#### [Records to use]
----

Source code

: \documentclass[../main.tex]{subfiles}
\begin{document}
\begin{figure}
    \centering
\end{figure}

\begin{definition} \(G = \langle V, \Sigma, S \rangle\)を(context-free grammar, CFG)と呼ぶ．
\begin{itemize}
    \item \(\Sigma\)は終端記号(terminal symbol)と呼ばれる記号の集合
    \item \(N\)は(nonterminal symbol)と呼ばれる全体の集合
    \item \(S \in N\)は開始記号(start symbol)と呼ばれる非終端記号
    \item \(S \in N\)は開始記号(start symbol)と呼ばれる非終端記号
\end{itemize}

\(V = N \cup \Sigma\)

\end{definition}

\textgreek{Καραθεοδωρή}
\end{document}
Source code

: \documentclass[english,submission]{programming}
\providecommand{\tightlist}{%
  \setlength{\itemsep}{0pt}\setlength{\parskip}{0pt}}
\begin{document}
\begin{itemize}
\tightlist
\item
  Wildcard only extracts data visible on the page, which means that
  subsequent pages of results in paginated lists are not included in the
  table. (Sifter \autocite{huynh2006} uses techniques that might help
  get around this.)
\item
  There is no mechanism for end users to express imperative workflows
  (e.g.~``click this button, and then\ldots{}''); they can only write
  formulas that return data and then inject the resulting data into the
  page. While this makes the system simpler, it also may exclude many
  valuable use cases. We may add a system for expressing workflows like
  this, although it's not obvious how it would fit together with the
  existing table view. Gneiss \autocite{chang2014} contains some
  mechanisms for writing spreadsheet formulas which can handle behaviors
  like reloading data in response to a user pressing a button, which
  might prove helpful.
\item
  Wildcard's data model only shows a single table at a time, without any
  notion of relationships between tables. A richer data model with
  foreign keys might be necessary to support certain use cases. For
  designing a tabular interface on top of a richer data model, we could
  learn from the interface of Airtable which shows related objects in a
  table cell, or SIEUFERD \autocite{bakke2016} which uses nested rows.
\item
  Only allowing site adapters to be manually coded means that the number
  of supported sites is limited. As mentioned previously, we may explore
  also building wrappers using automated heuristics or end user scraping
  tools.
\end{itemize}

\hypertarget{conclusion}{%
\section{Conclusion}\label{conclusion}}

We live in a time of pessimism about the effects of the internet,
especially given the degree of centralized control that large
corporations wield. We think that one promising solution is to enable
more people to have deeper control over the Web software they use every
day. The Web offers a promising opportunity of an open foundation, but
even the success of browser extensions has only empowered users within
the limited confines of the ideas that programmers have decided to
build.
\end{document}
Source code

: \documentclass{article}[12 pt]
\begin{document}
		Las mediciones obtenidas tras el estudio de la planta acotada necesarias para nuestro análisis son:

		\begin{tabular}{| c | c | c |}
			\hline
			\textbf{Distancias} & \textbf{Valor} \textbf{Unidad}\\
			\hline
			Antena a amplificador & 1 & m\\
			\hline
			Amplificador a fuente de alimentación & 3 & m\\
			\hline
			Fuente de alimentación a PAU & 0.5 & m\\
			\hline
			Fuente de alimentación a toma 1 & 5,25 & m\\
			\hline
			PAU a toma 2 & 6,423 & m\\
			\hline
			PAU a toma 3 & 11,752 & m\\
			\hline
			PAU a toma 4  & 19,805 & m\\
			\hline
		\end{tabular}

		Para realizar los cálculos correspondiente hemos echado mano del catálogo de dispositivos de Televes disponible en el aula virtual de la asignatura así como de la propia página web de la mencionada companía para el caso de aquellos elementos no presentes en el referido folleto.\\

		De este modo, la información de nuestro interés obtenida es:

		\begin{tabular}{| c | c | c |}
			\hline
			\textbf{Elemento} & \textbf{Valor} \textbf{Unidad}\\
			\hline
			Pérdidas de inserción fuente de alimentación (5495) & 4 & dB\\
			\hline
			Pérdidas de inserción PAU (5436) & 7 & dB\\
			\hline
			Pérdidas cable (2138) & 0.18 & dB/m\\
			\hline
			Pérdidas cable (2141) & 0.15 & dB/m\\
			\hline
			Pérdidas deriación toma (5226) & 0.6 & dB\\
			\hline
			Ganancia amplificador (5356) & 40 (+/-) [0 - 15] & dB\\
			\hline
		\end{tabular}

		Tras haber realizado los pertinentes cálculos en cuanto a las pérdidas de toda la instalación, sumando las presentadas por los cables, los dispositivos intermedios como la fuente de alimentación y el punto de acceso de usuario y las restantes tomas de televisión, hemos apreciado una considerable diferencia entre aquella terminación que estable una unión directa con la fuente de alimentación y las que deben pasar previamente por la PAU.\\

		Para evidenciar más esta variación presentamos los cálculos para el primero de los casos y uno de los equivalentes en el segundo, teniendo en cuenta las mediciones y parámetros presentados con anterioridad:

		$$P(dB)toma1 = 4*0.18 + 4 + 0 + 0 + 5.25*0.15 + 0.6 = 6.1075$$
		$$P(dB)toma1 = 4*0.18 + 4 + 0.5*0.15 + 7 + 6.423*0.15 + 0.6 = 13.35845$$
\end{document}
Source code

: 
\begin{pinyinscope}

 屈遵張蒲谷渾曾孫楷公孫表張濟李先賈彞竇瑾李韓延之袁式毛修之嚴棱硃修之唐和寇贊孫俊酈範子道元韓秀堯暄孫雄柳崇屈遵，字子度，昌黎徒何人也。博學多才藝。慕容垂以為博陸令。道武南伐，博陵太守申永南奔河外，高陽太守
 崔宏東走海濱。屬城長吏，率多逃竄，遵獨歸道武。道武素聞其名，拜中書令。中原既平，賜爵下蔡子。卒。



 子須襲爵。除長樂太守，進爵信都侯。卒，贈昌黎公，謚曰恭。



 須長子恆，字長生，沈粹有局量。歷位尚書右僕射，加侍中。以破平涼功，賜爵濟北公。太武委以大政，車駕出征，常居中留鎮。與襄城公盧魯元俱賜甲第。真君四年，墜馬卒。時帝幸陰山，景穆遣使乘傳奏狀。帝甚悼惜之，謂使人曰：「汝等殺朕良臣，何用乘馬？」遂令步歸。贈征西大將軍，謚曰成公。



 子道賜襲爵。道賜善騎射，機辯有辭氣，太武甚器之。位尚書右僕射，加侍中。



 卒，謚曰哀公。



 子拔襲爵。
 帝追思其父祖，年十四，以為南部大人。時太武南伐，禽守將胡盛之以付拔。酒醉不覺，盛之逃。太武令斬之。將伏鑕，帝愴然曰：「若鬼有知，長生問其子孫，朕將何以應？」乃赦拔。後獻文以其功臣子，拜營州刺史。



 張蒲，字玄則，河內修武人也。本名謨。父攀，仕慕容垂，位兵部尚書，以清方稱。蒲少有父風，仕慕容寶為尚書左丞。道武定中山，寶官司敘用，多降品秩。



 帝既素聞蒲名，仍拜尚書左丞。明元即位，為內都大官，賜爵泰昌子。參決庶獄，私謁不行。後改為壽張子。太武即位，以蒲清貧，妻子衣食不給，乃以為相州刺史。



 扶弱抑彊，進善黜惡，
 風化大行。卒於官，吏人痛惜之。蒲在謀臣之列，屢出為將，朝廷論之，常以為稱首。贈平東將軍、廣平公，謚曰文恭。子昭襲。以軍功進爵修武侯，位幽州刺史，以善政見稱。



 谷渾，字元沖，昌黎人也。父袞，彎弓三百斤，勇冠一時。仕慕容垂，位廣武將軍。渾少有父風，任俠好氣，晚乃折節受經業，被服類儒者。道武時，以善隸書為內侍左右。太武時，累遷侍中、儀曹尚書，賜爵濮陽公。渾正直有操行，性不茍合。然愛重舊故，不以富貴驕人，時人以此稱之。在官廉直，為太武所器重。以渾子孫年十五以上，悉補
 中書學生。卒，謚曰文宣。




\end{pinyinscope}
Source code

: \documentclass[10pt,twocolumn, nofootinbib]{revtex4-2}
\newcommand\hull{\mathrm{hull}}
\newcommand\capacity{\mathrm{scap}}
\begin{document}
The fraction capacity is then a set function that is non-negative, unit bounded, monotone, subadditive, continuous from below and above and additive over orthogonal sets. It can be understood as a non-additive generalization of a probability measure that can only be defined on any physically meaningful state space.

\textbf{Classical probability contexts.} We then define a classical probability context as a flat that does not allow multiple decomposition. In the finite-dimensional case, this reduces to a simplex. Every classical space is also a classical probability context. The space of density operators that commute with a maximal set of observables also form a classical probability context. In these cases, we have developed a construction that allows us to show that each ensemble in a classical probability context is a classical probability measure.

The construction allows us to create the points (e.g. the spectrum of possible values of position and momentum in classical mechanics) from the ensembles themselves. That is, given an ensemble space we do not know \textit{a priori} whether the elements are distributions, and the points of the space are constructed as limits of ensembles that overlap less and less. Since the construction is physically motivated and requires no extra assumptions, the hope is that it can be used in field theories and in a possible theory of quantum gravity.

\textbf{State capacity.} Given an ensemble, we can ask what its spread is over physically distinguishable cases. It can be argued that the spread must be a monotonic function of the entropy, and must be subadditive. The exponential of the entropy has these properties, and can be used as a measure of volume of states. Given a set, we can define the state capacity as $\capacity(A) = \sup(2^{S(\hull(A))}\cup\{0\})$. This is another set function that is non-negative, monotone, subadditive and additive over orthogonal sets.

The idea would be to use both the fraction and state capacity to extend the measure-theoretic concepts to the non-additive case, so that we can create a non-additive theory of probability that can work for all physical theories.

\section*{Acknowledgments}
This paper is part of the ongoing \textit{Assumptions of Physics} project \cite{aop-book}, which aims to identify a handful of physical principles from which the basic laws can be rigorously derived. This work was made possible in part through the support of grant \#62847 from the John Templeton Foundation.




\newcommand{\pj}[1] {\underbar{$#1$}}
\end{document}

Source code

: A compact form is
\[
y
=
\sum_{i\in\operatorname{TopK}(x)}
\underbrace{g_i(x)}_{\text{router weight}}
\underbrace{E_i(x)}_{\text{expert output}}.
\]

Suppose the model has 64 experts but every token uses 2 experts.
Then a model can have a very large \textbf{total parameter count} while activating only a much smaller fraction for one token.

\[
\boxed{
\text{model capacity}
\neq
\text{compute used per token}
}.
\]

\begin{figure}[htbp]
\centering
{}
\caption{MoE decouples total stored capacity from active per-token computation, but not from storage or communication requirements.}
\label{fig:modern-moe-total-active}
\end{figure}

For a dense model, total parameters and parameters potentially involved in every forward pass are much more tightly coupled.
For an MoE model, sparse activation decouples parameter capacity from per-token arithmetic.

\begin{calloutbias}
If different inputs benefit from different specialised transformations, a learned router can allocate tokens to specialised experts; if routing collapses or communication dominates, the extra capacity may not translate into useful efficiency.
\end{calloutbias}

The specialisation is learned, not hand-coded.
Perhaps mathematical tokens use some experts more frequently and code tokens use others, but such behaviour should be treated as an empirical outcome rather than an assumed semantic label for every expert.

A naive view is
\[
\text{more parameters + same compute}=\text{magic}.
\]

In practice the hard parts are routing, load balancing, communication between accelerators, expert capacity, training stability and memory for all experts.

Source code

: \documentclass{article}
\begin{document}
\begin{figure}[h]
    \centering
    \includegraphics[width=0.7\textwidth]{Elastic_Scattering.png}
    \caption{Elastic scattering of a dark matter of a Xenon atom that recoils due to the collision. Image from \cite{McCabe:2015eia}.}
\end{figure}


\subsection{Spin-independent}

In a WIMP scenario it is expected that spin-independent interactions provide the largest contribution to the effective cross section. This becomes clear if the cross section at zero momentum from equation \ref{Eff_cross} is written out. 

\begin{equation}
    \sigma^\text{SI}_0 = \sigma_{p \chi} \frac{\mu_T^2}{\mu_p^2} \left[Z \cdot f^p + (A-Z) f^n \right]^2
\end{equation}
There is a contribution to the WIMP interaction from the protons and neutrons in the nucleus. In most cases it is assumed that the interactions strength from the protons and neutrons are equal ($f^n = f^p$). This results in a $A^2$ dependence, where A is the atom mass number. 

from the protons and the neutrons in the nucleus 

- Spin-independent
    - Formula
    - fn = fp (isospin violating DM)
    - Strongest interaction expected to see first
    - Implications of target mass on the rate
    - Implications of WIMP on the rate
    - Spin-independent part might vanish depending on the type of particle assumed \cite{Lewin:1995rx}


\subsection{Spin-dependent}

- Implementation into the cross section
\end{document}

----

#### [What is needed]
From the entries above, copy each line that holds "tokens".

#### [Exercise output]
If different inputs benefit from different specialised transformations, a learned router can allocate tokens to specialised experts; if routing collapses or communication dominates, the extra capacity may not translate into useful efficiency.
Perhaps mathematical tokens use some experts more frequently and code tokens use others, but such behaviour should be treated as an empirical outcome rather than an assumed semantic label for every expert.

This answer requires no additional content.